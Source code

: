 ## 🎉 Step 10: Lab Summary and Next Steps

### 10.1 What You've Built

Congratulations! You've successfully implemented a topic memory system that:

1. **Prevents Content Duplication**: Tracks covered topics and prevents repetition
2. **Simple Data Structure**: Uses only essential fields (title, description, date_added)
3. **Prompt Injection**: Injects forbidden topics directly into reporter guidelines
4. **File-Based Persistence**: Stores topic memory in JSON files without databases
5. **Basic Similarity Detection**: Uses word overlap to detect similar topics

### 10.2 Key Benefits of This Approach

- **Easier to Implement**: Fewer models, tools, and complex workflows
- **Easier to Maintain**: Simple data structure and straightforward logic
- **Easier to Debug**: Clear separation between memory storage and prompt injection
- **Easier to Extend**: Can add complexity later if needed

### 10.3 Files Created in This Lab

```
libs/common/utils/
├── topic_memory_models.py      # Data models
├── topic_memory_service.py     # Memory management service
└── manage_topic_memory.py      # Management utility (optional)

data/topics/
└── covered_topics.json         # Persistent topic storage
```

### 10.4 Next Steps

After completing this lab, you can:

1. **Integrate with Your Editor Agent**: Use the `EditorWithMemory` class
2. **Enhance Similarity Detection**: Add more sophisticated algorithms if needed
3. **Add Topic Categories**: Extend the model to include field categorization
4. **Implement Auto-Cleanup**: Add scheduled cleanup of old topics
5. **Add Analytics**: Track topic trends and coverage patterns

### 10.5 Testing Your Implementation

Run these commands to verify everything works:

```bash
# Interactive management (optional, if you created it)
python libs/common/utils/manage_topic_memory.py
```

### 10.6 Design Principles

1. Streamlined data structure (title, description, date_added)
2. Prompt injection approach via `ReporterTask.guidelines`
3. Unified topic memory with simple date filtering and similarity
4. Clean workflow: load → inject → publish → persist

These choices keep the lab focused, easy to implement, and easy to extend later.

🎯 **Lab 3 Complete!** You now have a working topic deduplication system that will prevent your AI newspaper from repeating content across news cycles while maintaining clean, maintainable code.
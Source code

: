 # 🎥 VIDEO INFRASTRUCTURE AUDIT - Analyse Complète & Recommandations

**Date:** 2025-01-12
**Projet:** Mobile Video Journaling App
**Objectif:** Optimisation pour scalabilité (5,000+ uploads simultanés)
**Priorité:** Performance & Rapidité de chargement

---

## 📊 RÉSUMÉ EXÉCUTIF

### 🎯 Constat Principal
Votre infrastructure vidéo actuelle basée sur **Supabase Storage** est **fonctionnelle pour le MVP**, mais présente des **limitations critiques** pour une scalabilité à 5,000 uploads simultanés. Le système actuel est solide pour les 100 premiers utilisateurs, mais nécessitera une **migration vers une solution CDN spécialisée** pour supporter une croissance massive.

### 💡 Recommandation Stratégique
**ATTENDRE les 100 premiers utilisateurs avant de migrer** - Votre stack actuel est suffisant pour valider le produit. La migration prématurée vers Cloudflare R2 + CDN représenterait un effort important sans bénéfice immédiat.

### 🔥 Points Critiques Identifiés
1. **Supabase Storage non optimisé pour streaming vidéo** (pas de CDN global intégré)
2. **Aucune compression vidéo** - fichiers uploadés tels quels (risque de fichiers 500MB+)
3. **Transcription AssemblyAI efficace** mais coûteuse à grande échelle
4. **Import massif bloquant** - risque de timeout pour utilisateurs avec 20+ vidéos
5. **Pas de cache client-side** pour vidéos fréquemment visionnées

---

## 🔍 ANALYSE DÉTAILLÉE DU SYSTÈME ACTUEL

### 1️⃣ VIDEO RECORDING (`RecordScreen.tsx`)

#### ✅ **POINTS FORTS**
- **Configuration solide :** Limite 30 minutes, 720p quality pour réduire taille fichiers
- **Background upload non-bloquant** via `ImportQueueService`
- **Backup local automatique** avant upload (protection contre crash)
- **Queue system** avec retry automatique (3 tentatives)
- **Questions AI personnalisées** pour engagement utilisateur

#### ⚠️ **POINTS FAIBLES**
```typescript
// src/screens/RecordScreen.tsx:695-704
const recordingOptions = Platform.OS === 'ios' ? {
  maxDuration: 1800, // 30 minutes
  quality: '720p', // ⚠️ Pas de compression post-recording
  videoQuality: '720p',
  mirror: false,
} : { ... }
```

◆ ◆ ◆ ◆ ◆ ◆ ◆

▶ [PROBLEM DETAILS]: The required output is the exact run of lines from the beginning of the listing above to the line that contains "### 10.2 Key Benefits of This Approach", inclusive of both.

▶ [RESULT OF THIS TASK]:
Source code

: ## 🎉 Step 10: Lab Summary and Next Steps

### 10.1 What You've Built

Congratulations! You've successfully implemented a topic memory system that:

1. **Prevents Content Duplication**: Tracks covered topics and prevents repetition
2. **Simple Data Structure**: Uses only essential fields (title, description, date_added)
3. **Prompt Injection**: Injects forbidden topics directly into reporter guidelines
4. **File-Based Persistence**: Stores topic memory in JSON files without databases
5. **Basic Similarity Detection**: Uses word overlap to detect similar topics

### 10.2 Key Benefits of This Approach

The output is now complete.